--- START ---

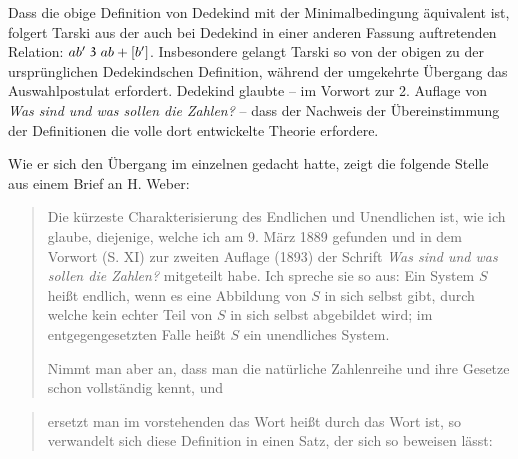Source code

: \documentclass[leqno,hidelinks]{article}
\theoremstyle{definition}
\newcommand\TeilVon{\mathrel{\raisebox{0.45ex}{$\mathfrak{3}$}}}
\begin{document}
\begin{paracol}{2}
Dass die obige Definition von Dedekind mit der Minimalbedingung äquivalent ist,
folgert Tarski aus der auch bei Dedekind in einer anderen Fassung auftretenden
Relation: $ab' \TeilVon ab + [b']$. Insbesondere gelangt Tarski so von der obigen
zu der ursprünglichen Dedekindschen Definition, während der umgekehrte Übergang
das Auswahlpostulat erfordert. Dedekind glaubte -- im Vorwort zur 2. Auflage von
\textit{\glqq Was sind und was sollen die Zahlen?\grqq{}} -- dass der Nachweis
der Übereinstimmung der Definitionen die volle dort entwickelte Theorie erfordere.

Wie er sich den Übergang im einzelnen gedacht hatte, zeigt die folgende Stelle
aus einem Brief an H. Weber:
\begin{quote}
\glqq Die kürzeste Charakterisierung des Endlichen und Unendlichen ist, wie ich
glaube, diejenige, welche ich am 9. März 1889 gefunden und in dem Vorwort (S. XI)
zur zweiten Auflage (1893) der Schrift \textit{\glqq Was sind und was sollen die
Zahlen?\grqq{}} mitgeteilt habe. Ich spreche sie so aus: \glq Ein System $S$ heißt
endlich, wenn es eine Abbildung von $S$ in sich selbst gibt, durch welche kein
echter Teil von $S$ in sich selbst abgebildet wird; im entgegengesetzten Falle
heißt $S$ ein unendliches System\grq{}.

\hspace{12pt} Nimmt man aber an, dass man die natürliche Zahlenreihe und ihre
Gesetze schon vollständig kennt, und
\end{quote}

\newpage

\begin{quote}
ersetzt man im vorstehenden das Wort \glq heißt\grq{} durch das Wort \glq ist\grq{},
so verwandelt sich diese Definition in einen Satz, der sich so beweisen lässt:


\end{quote}
\end{paracol}
\end{document}
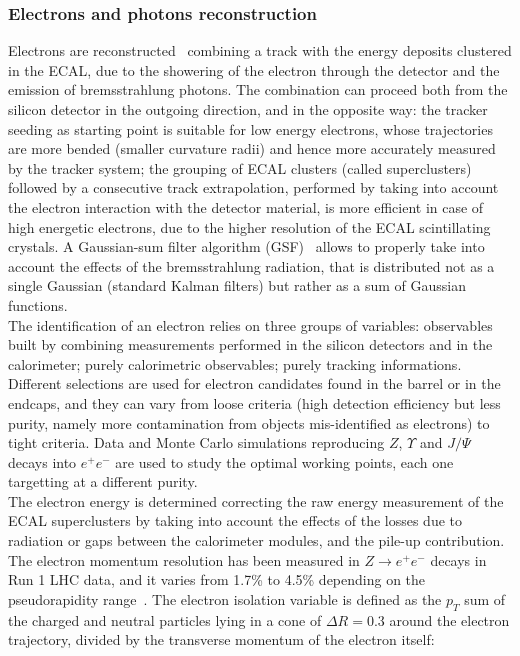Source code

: \subsubsection{Electrons and photons reconstruction}
Electrons are reconstructed~\cite{Chatrchyan:2013dga} combining a track with the energy deposits clustered in the ECAL, due to the showering of the electron through the detector and the emission of bremsstrahlung photons. The combination can proceed both from the silicon detector in the outgoing direction, and in the opposite way: the tracker seeding as starting point is suitable for low energy electrons, whose trajectories are more bended (smaller curvature radii) and hence more accurately measured by the tracker system; the grouping of ECAL clusters (called superclusters) followed by a consecutive track extrapolation, performed by taking into account the electron interaction with the detector material, is more efficient in case of high energetic electrons, due to the higher resolution of the ECAL scintillating crystals. A Gaussian-sum filter algorithm (GSF)~\cite{Adam:2005bya} allows to properly take into account the effects of the bremsstrahlung radiation, that is distributed not as a single Gaussian (standard Kalman filters) but rather as a sum of Gaussian functions.\\
The identification of an electron relies on three groups of variables: observables built by combining measurements performed in the silicon detectors and in the calorimeter; purely calorimetric observables; purely tracking informations. Different selections are used for electron candidates found in the barrel or in the endcaps, and they can vary from loose criteria (high detection efficiency but less purity, namely more contamination from objects mis-identified as electrons) to tight criteria. Data and Monte Carlo simulations reproducing $Z$, $\Upsilon$ and $J/\Psi$ decays into $e^+ e^-$ are used to study the optimal working points, each one targetting at a different purity.\\
The electron energy is determined correcting the raw energy measurement of the ECAL superclusters by taking into account the effects of the losses due to radiation or gaps between the calorimeter modules, and the pile-up contribution. The electron momentum resolution has been measured in $Z \rightarrow e^+ e^-$ decays in Run 1 LHC data, and it varies from 1.7\% to 4.5\% depending on the pseudorapidity range~\cite{Khachatryan:2015hwa}. %
The electron isolation variable is defined as the $p_T$ sum of the charged and neutral particles lying in a cone of $\Delta R = 0.3$ around the electron trajectory, divided by the transverse momentum of the electron itself:

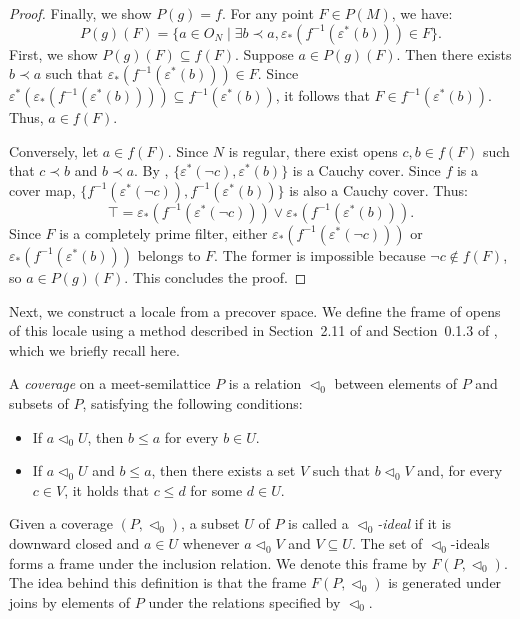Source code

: \documentclass[reqno]{amsart}
\theoremstyle{definition}
\theoremstyle{remark}
\numberwithin{figure}{section}
\newcommand{\rb}{\prec}
\begin{document}
\begin{proof}
Finally, we show $P(g) = f$.
For any point $F \in P(M)$, we have:
\[
P(g)(F) = \{ a \in O_N \mid \exists b \rb a, \varepsilon_*(f^{-1}(\varepsilon^*(b))) \in F \}.
\]
First, we show $P(g)(F) \subseteq f(F)$.
Suppose $a \in P(g)(F)$.
Then there exists $b \rb a$ such that $\varepsilon_*(f^{-1}(\varepsilon^*(b))) \in F$.
Since $\varepsilon^*(\varepsilon_*(f^{-1}(\varepsilon^*(b)))) \subseteq f^{-1}(\varepsilon^*(b))$, it follows that $F \in f^{-1}(\varepsilon^*(b))$.
Thus, $a \in f(F)$.

Conversely, let $a \in f(F)$.
Since $N$ is regular, there exist opens $c,b \in f(F)$ such that $c \rb b$ and $b \rb a$.
By , $\{ \varepsilon^*(\neg c), \varepsilon^*(b) \}$ is a Cauchy cover.
Since $f$ is a cover map, $\{ f^{-1}(\varepsilon^*(\neg c)), f^{-1}(\varepsilon^*(b)) \}$ is also a Cauchy cover.
Thus:
\[
\top = \varepsilon_*(f^{-1}(\varepsilon^*(\neg c))) \vee \varepsilon_*(f^{-1}(\varepsilon^*(b))).
\]
Since $F$ is a completely prime filter, either $\varepsilon_*(f^{-1}(\varepsilon^*(\neg c)))$ or $\varepsilon_*(f^{-1}(\varepsilon^*(b)))$ belongs to $F$.
The former is impossible because $\neg c \notin f(F)$, so $a \in P(g)(F)$.
This concludes the proof.
\end{proof}

Next, we construct a locale from a precover space.
We define the frame of opens of this locale using a method described in Section~2.11 of \cite{stone-spaces} and Section~0.1.3 of \cite{vickers-compact}, which we briefly recall here.

A \emph{coverage} on a meet-semilattice $P$ is a relation $\triangleleft_0$ between elements of $P$ and subsets of $P$, satisfying the following conditions:
\begin{itemize}
\item If $a \triangleleft_0 U$, then $b \leq a$ for every $b \in U$.
\item If $a \triangleleft_0 U$ and $b \leq a$, then there exists a set $V$ such that $b \triangleleft_0 V$ and, for every $c \in V$, it holds that $c \leq d$ for some $d \in U$.
\end{itemize}

Given a coverage $(P,\triangleleft_0)$, a subset $U$ of $P$ is called a \emph{$\triangleleft_0$-ideal} if it is downward closed and $a \in U$ whenever $a \triangleleft_0 V$ and $V \subseteq U$.
The set of $\triangleleft_0$-ideals forms a frame under the inclusion relation.
We denote this frame by $F(P,\triangleleft_0)$.
The idea behind this definition is that the frame $F(P, \triangleleft_0)$ is generated under joins by elements of $P$ under the relations specified by $\triangleleft_0$.
\end{document}
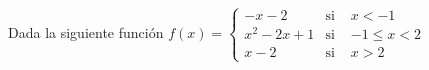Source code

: \documentclass[addpoints,spanish, 12pt,a4paper]{exam}
\begin{document}
\begin{questions}

\question  Dada la siguiente función $f(x) =
\left\{
	\begin{array}{clc}
		-x -2  & \mbox{si } & x < -1 \\
		x^2-2x+1 & \mbox{si } & -1 \leq x < 2 \\
		x-2 & \mbox{si } & x > 2
	\end{array}
\right.$
\begin{parts} 

\end{parts}
\end{questions}
\end{document}
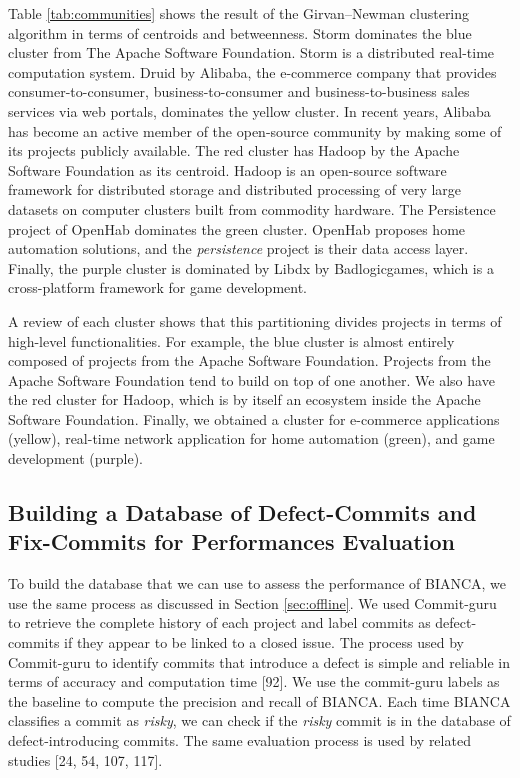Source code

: \documentclass[12pt]{report}
\begin{document}
Table \ref{tab:communities} shows the result of the Girvan--Newman
clustering algorithm in terms of centroids and betweenness. Storm
dominates the blue cluster from The Apache Software Foundation. Storm is
a distributed real-time computation system. Druid by Alibaba, the
e-commerce company that provides consumer-to-consumer,
business-to-consumer and business-to-business sales services via web
portals, dominates the yellow cluster. In recent years, Alibaba has
become an active member of the open-source community by making some of
its projects publicly available. The red cluster has Hadoop by the
Apache Software Foundation as its centroid. Hadoop is an open-source
software framework for distributed storage and distributed processing of
very large datasets on computer clusters built from commodity hardware.
The Persistence project of OpenHab dominates the green cluster. OpenHab
proposes home automation solutions, and the \emph{persistence} project
is their data access layer. Finally, the purple cluster is dominated by
Libdx by Badlogicgames, which is a cross-platform framework for game
development.

A review of each cluster shows that this partitioning divides projects
in terms of high-level functionalities. For example, the blue cluster is
almost entirely composed of projects from the Apache Software
Foundation. Projects from the Apache Software Foundation tend to build
on top of one another. We also have the red cluster for Hadoop, which is
by itself an ecosystem inside the Apache Software Foundation. Finally,
we obtained a cluster for e-commerce applications (yellow), real-time
network application for home automation (green), and game development
(purple).



\subsection{Building a Database of Defect-Commits and Fix-Commits for
Performances Evaluation}\label{sub:golden}

To build the database that we can use to assess the performance of
BIANCA, we use the same process as discussed in Section
\ref{sec:offline}. We used Commit-guru to retrieve the complete history
of each project and label commits as defect-commits if they appear to be
linked to a closed issue. The process used by Commit-guru to identify
commits that introduce a defect is simple and reliable in terms of
accuracy and computation time {[}92{]}. We use the commit-guru labels as
the baseline to compute the precision and recall of BIANCA. Each time
BIANCA classifies a commit as \emph{risky}, we can check if the
\emph{risky} commit is in the database of defect-introducing commits.
The same evaluation process is used by related studies {[}24, 54, 107,
117{]}.
\end{document}

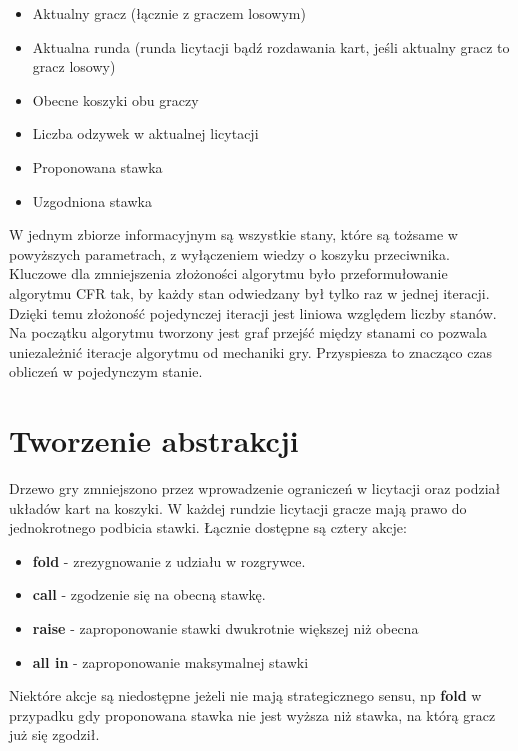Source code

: \documentclass[licencjacka]{pracamgr}
\begin{document}
\begin{itemize}
\item Aktualny gracz (łącznie z graczem losowym)
\item Aktualna runda (runda licytacji bądź rozdawania kart, jeśli aktualny gracz to gracz losowy)
\item Obecne koszyki obu graczy
\item Liczba odzywek w aktualnej licytacji
\item Proponowana stawka
\item Uzgodniona stawka
\end{itemize}

\noindent
W jednym zbiorze informacyjnym są wszystkie stany, które są tożsame w powyższych parametrach, z wyłączeniem
wiedzy o koszyku przeciwnika. \\

\noindent
Kluczowe dla zmniejszenia złożoności algorytmu było przeformułowanie algorytmu CFR tak, by każdy
stan odwiedzany był tylko raz w jednej iteracji. Dzięki temu złożoność pojedynczej iteracji jest
liniowa względem liczby stanów. Na początku algorytmu tworzony jest graf przejść między
stanami co pozwala uniezależnić iteracje algorytmu od mechaniki gry. Przyspiesza to znacząco
czas obliczeń w pojedynczym stanie.

\section{Tworzenie abstrakcji}

Drzewo gry zmniejszono przez wprowadzenie ograniczeń w licytacji oraz podział układów kart na koszyki.
W każdej rundzie licytacji gracze mają prawo do jednokrotnego podbicia stawki. Łącznie dostępne są cztery akcje:

\begin{itemize}
\item \textbf{fold} - zrezygnowanie z udziału w rozgrywce.
\item \textbf{call} - zgodzenie się na obecną stawkę.
\item \textbf{raise} - zaproponowanie stawki dwukrotnie większej niż obecna
\item \textbf{all in} - zaproponowanie maksymalnej stawki
\end{itemize}

\noindent
Niektóre akcje są niedostępne jeżeli nie mają strategicznego sensu, np \textbf{fold} w przypadku gdy
proponowana stawka nie jest wyższa niż stawka, na którą gracz już się zgodził. \\
\end{document}
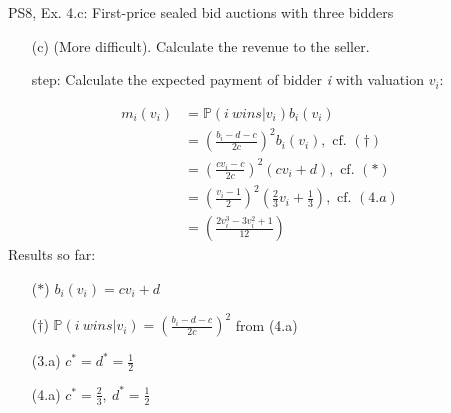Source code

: \begin{frame}{PS8, Ex. 4.c: First-price sealed bid auctions with three bidders}
    \begin{itemize}
      \item[(c)] (More difficult). Calculate the revenue to the seller.
    \end{itemize}
    \vspace{-8pt}
    \begin{multicols}{2}
      \begin{itemize}
        \item[\nth{1} step:] Calculate the expected payment of bidder \textit{i} with valuation $v_i$:
      \end{itemize}
      \vspace{-4pt}
      \begin{align*}
        m_i(v_i)&=\mathbb{P}(i\ wins|v_i)b_i(v_i)\\
                &=\left(\frac{b_i-d-c}{2c}\right)^2b_i(v_i),\text{ cf. }(\dagger)\\
                &=\left(\frac{cv_i-c}{2c}\right)^2(cv_i+d),\text{ cf. }(*)\\
                &=\left(\frac{v_i-1}{2}\right)^2\left(\frac{2}{3}v_i+\frac{1}{3}\right),\text{ cf. }(4.a)\\
                &=\left(\frac{2v_i^3-3v_i^2+1}{12}\right)
      \end{align*}
      \vfill\null\columnbreak
      Results so far:
      \vspace{-6pt}
      \begin{itemize}
        \item[($*$)] $b_i(v_i) = cv_i+d$
        \item[($\dagger$)] $\mathbb{P}(i\ wins|v_i)=\left(\frac{b_i-d-c}{2c}\right)^2$ from (4.a)
        \item[(3.a)] $c^*=d^*=\frac{1}{2}$
        \item[(4.a)] $c^*=\frac{2}{3},\ d^*=\frac{1}{2}$
      \end{itemize}
      \vfill\null
    \end{multicols}
    \vfill\null
\end{frame}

--- END ---

* [ASSIGNED TASK]
Exact repetition is required for the lines from the first one in the listing through the one that holds "dass der Nachweis", and pictures are to be omitted.

* [EXERCISE OUTPUT]
Source code

: \documentclass[leqno,hidelinks]{article}
\theoremstyle{definition}
\newcommand\TeilVon{\mathrel{\raisebox{0.45ex}{$\mathfrak{3}$}}}
\begin{document}
\begin{paracol}{2}
Dass die obige Definition von Dedekind mit der Minimalbedingung äquivalent ist,
folgert Tarski aus der auch bei Dedekind in einer anderen Fassung auftretenden
Relation: $ab' \TeilVon ab + [b']$. Insbesondere gelangt Tarski so von der obigen
zu der ursprünglichen Dedekindschen Definition, während der umgekehrte Übergang
das Auswahlpostulat erfordert. Dedekind glaubte -- im Vorwort zur 2. Auflage von
\textit{\glqq Was sind und was sollen die Zahlen?\grqq{}} -- dass der Nachweis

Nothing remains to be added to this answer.